Japan’s dominant structural pathology is strategic cross-shareholding at scale. Mutual equity holdings between listed issuers, historically the glue of the keiretsu relational architecture, persist well past the reform threshold. Above a 20% of net assets disclosure line — the regulatory threshold at which Japanese issuers must explicitly report policy holdings — a cohort of issuers maintains positions that materially compromise arm’s-length contracting with counterparties that are simultaneously their long-term equity holders. The pattern is the single most active structural signal in the Japanese universe at this refresh.
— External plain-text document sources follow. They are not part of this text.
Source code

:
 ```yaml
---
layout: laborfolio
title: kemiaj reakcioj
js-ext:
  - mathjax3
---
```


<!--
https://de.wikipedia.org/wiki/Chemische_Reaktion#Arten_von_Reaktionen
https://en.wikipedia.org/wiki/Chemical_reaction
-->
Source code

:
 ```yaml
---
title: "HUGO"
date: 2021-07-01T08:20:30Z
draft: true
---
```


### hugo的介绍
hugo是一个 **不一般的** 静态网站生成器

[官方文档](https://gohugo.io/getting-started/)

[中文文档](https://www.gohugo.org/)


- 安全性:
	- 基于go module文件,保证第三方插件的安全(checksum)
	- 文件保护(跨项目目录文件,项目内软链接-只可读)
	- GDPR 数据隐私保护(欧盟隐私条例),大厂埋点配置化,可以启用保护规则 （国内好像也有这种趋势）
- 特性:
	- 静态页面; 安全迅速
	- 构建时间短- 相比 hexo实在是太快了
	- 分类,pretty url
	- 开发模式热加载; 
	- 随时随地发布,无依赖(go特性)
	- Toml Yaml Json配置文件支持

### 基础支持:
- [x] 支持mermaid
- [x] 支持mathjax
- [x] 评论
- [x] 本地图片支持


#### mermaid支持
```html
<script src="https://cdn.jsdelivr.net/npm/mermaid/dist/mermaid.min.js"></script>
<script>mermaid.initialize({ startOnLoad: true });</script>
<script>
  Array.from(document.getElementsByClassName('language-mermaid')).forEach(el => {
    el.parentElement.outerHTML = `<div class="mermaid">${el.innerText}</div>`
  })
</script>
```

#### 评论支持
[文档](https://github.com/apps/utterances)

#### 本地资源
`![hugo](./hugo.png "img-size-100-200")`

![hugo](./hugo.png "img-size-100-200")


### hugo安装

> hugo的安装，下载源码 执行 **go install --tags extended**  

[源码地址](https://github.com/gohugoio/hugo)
Aggregate Japanese cross-shareholding has fallen materially over three decades — from roughly a quarter of market capitalisation in the early 1990s to under a tenth today — under FSA unwinding guidance, TSE’s 2023 PBR-below-one initiative, and sustained proxy-advisor pressure through the ISS 20%-of-net-assets vote-against threshold. What remains is the sticky residual: a concentrated cohort of issuers for whom unwinding the cross-holdings would require restructuring the relationships the cross-holdings represent. The framework reads the residual directly.
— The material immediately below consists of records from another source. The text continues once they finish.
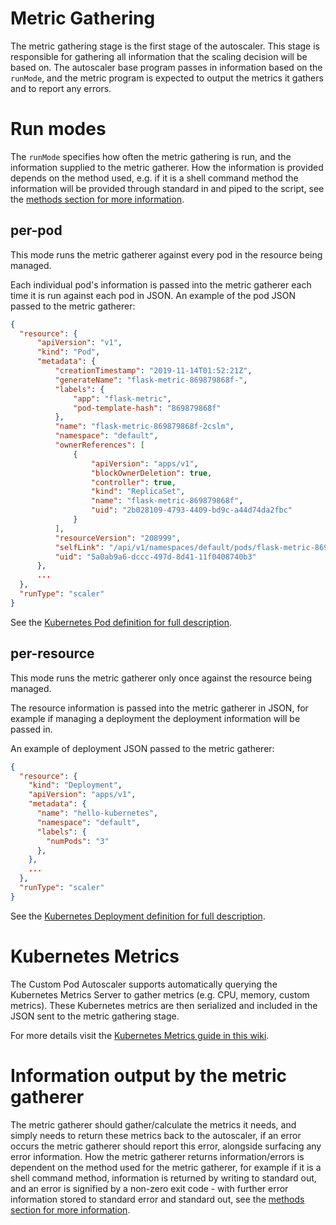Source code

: # Metric Gathering

The metric gathering stage is the first stage of the autoscaler. This stage is responsible for gathering all
information that the scaling decision will be based on. The autoscaler base program passes in information based on the
`runMode`, and the metric program is expected to output the metrics it gathers and to report any errors.

# Run modes

The `runMode` specifies how often the metric gathering is run, and the information supplied to the metric gatherer. How
the information is provided depends on the method used, e.g. if it is a shell command method the information will be
provided through standard in and piped to the script, see the [methods section for more information](../methods).

## per-pod

This mode runs the metric gatherer against every pod in the resource being managed.

Each individual pod's information is passed into the metric gatherer each time it is run against  each pod in JSON. An
example of the pod JSON passed to the metric gatherer:

```json
{
  "resource": {
      "apiVersion": "v1",
      "kind": "Pod",
      "metadata": {
          "creationTimestamp": "2019-11-14T01:52:21Z",
          "generateName": "flask-metric-869879868f-",
          "labels": {
              "app": "flask-metric",
              "pod-template-hash": "869879868f"
          },
          "name": "flask-metric-869879868f-2cslm",
          "namespace": "default",
          "ownerReferences": [
              {
                  "apiVersion": "apps/v1",
                  "blockOwnerDeletion": true,
                  "controller": true,
                  "kind": "ReplicaSet",
                  "name": "flask-metric-869879868f",
                  "uid": "2b028109-4793-4409-bd9c-a44d74da2fbc"
              }
          ],
          "resourceVersion": "208999",
          "selfLink": "/api/v1/namespaces/default/pods/flask-metric-869879868f-2cslm",
          "uid": "5a0ab9a6-dccc-497d-8d41-11f0408740b3"
      },
      ...
  },
  "runType": "scaler"
}
```

See the [Kubernetes Pod definition for full
description](https://kubernetes.io/docs/reference/generated/kubernetes-api/v1.17/#pod-v1-core).

## per-resource

This mode runs the metric gatherer only once against the resource being managed.

The resource information is passed into the metric gatherer in JSON, for example if managing a deployment the
deployment information will be passed in.

An example of deployment JSON passed to the metric gatherer:

```json
{
  "resource": {
    "kind": "Deployment",
    "apiVersion": "apps/v1",
    "metadata": {
      "name": "hello-kubernetes",
      "namespace": "default",
      "labels": {
        "numPods": "3"
      },
    },
    ...
  },
  "runType": "scaler"
}
```

See the [Kubernetes Deployment definition for full
description](https://kubernetes.io/docs/reference/generated/kubernetes-api/v1.17/#deployment-v1-apps).

# Kubernetes Metrics

The Custom Pod Autoscaler supports automatically querying the Kubernetes Metrics Server to gather metrics (e.g. CPU,
memory, custom metrics). These Kubernetes metrics are then serialized and included in the JSON sent to the metric
gathering stage.

For more details visit the [Kubernetes Metrics guide in this wiki](./kubernetes-metrics.md).

# Information output by the metric gatherer

The metric gatherer should gather/calculate the metrics it needs, and simply needs to return these
metrics back to the autoscaler, if an error occurs the metric gatherer should report this error,
alongside surfacing any error information.
How the metric gatherer returns information/errors is dependent on the method used for the metric
gatherer, for example if it is a shell command method, information is returned by writing to
standard out, and an error is signified by a non-zero exit code - with further error information
stored to standard error and standard out, see the [methods section for more information](../methods).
The secondary Japanese pathology is the form-without-function gap in post-2022 TSE Prime board reform. The governance-code requirements are structural: one-third independent outside directors, nomination and compensation committees, English-language disclosure. Aggregate compliance is high on each dimension. What aggregate compliance does not resolve is whether committees carry decision authority, whether independent directors dissent, and whether the board-structure model used — Japan offers three statutorily-distinct models, of which only the strongest (sansha iinkai, Three Committees) is genuinely independent-led — is operational as well as formal. Three Committees adoption across the Prime universe remains around four percent.
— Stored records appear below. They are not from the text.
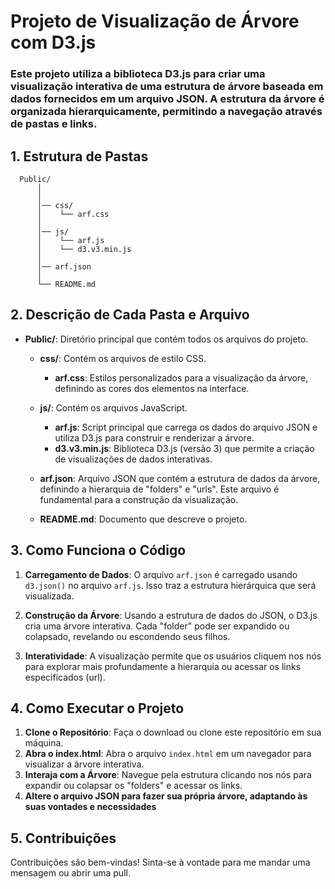 # Projeto de Visualização de Árvore com D3.js


### Este projeto utiliza a biblioteca D3.js para criar uma visualização interativa de uma estrutura de árvore baseada em dados fornecidos em um arquivo JSON. A estrutura da árvore é organizada hierarquicamente, permitindo a navegação através de pastas e links.

## 1. Estrutura de Pastas
```
  Public/
      │
      │
      │── css/
      │    └── arf.css
      │
      │── js/
      │    └── arf.js
      │    └── d3.v3.min.js
      │
      │── arf.json
      │
      └── README.md
```

## 2. Descrição de Cada Pasta e Arquivo

- **Public/**: Diretório principal que contém todos os arquivos do projeto.

  - **css/**: Contém os arquivos de estilo CSS.
    - **arf.css**: Estilos personalizados para a visualização da árvore, definindo as cores dos elementos na interface.

  - **js/**: Contém os arquivos JavaScript.
    - **arf.js**: Script principal que carrega os dados do arquivo JSON e utiliza D3.js para construir e renderizar a árvore.
    - **d3.v3.min.js**: Biblioteca D3.js (versão 3) que permite a criação de visualizações de dados interativas.

  - **arf.json**: Arquivo JSON que contém a estrutura de dados da árvore, definindo a hierarquia de "folders" e "urls". Este arquivo é fundamental para a construção da visualização.

  - **README.md**: Documento que descreve o projeto.

## 3. Como Funciona o Código

1. **Carregamento de Dados**: O arquivo `arf.json` é carregado usando `d3.json()` no arquivo `arf.js`. Isso traz a estrutura hierárquica que será visualizada.

2. **Construção da Árvore**: Usando a estrutura de dados do JSON, o D3.js cria uma árvore interativa. Cada "folder" pode ser expandido ou colapsado, revelando ou escondendo seus filhos.

3. **Interatividade**: A visualização permite que os usuários cliquem nos nós para explorar mais profundamente a hierarquia ou acessar os links especificados (url).

## 4. Como Executar o Projeto

1. **Clone o Repositório**: Faça o download ou clone este repositório em sua máquina.
2. **Abra o index.html**: Abra o arquivo `index.html` em um navegador para visualizar a árvore interativa.
3. **Interaja com a Árvore**: Navegue pela estrutura clicando nos nós para expandir ou colapsar os "folders" e acessar os links.
4. **Altere o arquivo JSON para fazer sua própria árvore, adaptando às suas vontades e necessidades**

## 5. Contribuições

Contribuições são bem-vindas! Sinta-se à vontade para me mandar uma mensagem ou abrir uma pull.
The framework tracks both pathologies as independent structural signals. They are not substitutes for each other — an issuer can clear Prime governance-code formalities entirely and still carry cross-holdings above the 20% threshold, and an issuer can have no cross-holdings and still operate under a kansayaku-kai statutory-auditor board model that produces none of the dissent-generating structures the reforms were designed to introduce. They are both active; the data says the first is dominant and the second is material.
Each issuer carries one of six designations — S / A / B / C / D on the base scale, or KS on the structural-override tier. Boundary values are proprietary; the shape of the distribution is not.
Roughly three-quarters of the Japanese universe sits at A or B grade — 26.6% A plus 48.9% B. This is the inverse shape of Korea’s distribution, and it is genuine: TSE Prime governance-code compliance, EDINET disclosure quality, and the structural absence of controlling-family extraction all clear bars that most Korean issuers do not.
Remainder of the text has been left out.